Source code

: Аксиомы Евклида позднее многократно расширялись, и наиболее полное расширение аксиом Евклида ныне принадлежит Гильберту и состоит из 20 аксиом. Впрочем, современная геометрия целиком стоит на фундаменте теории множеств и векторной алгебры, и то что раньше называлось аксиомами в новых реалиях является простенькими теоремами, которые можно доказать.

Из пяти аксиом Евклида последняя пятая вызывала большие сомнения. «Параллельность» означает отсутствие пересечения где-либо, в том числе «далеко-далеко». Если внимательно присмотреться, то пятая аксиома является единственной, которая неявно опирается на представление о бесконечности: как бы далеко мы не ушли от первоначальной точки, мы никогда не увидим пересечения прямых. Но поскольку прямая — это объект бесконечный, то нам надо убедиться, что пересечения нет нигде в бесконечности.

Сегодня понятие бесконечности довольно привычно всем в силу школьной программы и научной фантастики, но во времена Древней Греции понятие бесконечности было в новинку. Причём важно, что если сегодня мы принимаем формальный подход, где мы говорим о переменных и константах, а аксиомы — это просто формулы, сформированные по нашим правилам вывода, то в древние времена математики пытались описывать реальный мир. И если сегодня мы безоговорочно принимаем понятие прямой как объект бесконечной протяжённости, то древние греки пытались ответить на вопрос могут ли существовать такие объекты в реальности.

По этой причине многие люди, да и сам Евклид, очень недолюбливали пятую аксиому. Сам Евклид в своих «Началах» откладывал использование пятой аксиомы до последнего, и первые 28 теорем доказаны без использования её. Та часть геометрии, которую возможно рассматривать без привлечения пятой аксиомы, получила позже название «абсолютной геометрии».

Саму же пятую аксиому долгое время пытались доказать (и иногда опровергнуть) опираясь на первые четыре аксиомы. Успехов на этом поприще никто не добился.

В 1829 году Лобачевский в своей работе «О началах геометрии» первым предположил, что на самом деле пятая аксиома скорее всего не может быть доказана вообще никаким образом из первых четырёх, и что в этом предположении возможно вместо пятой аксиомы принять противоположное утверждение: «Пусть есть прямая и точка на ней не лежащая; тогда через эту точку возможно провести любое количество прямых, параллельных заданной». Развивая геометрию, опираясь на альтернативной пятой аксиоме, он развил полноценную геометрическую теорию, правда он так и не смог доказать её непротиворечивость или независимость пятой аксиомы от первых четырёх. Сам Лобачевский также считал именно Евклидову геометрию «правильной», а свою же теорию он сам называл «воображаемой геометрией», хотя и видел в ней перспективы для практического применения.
***
#### EXERCISE BRIEF
From the records above, transcribe exactly the run of lines that opens with the line holding "По этой причине" and closes with the line holding "Саму же пятую", both included.

#### RESPONSE AREA
По этой причине многие люди, да и сам Евклид, очень недолюбливали пятую аксиому. Сам Евклид в своих «Началах» откладывал использование пятой аксиомы до последнего, и первые 28 теорем доказаны без использования её. Та часть геометрии, которую возможно рассматривать без привлечения пятой аксиомы, получила позже название «абсолютной геометрии».

Саму же пятую аксиому долгое время пытались доказать (и иногда опровергнуть) опираясь на первые четыре аксиомы. Успехов на этом поприще никто не добился.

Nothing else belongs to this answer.